→ ASSIGNMENT
In the data that follows, find the line with "linear interpolation, using"; transcribe it, every later line up to the one with "low-pass loess smoothing", and that line as well, exactly and with no others.

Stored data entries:
-- -- --

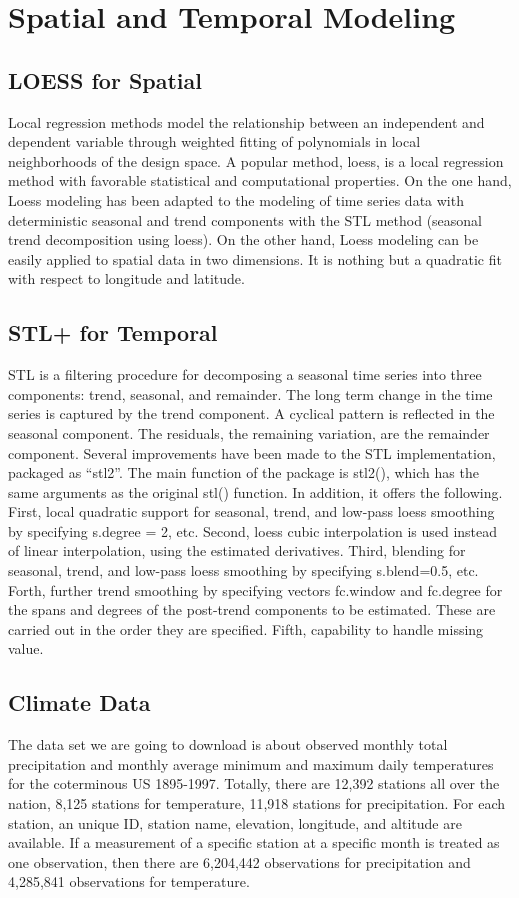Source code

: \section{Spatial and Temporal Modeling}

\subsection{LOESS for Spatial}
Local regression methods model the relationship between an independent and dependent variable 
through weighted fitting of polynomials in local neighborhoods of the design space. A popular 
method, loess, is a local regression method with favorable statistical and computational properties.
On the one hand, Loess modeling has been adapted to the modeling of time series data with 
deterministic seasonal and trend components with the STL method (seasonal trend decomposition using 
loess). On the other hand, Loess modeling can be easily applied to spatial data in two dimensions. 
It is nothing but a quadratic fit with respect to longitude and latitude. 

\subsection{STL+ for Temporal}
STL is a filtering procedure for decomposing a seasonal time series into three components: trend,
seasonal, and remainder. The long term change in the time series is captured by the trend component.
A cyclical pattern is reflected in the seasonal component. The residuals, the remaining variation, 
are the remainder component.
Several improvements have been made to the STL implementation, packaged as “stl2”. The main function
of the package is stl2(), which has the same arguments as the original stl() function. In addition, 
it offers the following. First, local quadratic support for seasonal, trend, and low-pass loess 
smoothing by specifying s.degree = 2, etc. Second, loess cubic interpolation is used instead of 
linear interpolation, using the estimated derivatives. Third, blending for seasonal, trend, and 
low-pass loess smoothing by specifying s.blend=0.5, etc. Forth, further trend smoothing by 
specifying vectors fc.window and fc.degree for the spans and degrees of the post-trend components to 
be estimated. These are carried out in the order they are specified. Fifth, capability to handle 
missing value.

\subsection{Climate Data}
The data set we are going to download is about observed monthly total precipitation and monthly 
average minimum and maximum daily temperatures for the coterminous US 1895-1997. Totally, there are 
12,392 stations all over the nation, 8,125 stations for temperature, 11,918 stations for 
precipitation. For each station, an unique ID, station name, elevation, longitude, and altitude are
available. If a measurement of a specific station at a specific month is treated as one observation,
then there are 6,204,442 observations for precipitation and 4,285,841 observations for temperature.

-- -- --

→ RESULT FOR THIS TASK
linear interpolation, using the estimated derivatives. Third, blending for seasonal, trend, and 
low-pass loess smoothing by specifying s.blend=0.5, etc. Forth, further trend smoothing by 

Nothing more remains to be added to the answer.